• [Task instructions]: In the listing below, look for "user" and copy every line that has it.

════════════════════

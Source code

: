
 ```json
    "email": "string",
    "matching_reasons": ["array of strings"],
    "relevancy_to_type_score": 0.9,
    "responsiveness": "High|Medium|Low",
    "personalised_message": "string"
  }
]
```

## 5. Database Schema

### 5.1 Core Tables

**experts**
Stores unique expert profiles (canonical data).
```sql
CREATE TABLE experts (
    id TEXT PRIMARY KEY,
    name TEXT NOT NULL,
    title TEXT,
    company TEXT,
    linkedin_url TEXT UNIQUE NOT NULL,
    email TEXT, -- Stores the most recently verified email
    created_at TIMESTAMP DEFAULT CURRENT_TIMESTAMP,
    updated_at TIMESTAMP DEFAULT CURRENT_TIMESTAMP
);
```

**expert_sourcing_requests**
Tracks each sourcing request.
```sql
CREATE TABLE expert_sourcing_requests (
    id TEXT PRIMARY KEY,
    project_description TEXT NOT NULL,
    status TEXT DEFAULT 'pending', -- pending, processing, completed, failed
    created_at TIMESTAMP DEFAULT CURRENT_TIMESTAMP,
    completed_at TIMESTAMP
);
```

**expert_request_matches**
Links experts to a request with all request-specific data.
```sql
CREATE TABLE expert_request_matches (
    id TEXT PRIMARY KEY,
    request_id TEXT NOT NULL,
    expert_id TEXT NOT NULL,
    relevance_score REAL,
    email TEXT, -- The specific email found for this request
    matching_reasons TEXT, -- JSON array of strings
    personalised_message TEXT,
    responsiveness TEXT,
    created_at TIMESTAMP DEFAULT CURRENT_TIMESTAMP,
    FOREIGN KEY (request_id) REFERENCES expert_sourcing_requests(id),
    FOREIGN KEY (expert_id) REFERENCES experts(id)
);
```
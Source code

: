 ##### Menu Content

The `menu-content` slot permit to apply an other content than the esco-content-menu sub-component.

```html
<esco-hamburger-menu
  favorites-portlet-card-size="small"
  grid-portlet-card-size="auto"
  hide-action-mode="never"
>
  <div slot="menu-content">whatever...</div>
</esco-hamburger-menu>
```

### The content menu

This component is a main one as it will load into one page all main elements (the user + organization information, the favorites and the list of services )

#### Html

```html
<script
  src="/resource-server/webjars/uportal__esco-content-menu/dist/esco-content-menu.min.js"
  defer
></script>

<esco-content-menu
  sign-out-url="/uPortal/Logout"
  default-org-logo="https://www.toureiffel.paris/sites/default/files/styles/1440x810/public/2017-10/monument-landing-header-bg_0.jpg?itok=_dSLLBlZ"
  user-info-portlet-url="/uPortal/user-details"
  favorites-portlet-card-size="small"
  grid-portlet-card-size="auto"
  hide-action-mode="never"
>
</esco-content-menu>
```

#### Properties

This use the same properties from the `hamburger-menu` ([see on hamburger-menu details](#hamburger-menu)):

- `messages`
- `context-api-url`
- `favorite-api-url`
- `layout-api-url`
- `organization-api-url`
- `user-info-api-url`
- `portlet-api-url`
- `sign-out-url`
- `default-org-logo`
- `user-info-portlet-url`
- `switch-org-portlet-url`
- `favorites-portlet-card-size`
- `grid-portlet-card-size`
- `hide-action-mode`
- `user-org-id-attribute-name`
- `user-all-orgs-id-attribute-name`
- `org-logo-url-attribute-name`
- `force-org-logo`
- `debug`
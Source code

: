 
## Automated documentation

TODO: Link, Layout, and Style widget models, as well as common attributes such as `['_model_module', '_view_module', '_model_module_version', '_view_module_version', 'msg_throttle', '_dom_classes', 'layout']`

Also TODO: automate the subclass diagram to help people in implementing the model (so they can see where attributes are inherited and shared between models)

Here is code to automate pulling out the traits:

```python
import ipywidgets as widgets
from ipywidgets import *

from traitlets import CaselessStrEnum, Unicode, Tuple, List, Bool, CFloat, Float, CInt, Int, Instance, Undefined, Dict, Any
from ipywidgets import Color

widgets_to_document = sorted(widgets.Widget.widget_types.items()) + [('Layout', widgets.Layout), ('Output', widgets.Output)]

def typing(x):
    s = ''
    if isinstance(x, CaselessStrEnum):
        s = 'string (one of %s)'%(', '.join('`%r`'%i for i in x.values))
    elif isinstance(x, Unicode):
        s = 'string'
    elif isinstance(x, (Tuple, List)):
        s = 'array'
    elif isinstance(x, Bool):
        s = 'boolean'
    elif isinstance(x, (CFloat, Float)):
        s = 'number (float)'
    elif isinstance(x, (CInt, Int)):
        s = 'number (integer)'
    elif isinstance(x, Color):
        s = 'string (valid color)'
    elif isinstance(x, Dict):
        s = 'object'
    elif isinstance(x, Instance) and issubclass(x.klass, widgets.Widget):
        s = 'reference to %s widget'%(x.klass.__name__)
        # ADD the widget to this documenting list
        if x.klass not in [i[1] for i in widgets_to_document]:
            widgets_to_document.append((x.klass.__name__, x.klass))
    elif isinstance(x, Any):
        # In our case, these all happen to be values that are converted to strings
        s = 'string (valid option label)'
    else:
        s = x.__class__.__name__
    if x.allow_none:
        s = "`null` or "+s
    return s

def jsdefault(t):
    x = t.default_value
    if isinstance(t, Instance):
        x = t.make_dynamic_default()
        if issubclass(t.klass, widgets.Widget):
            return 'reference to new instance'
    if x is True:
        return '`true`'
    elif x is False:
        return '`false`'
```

════════════════════

• [Output below]:
This component is a main one as it will load into one page all main elements (the user + organization information, the favorites and the list of services )
  user-info-portlet-url="/uPortal/user-details"
- `user-info-api-url`
- `user-info-portlet-url`
- `user-org-id-attribute-name`
- `user-all-orgs-id-attribute-name`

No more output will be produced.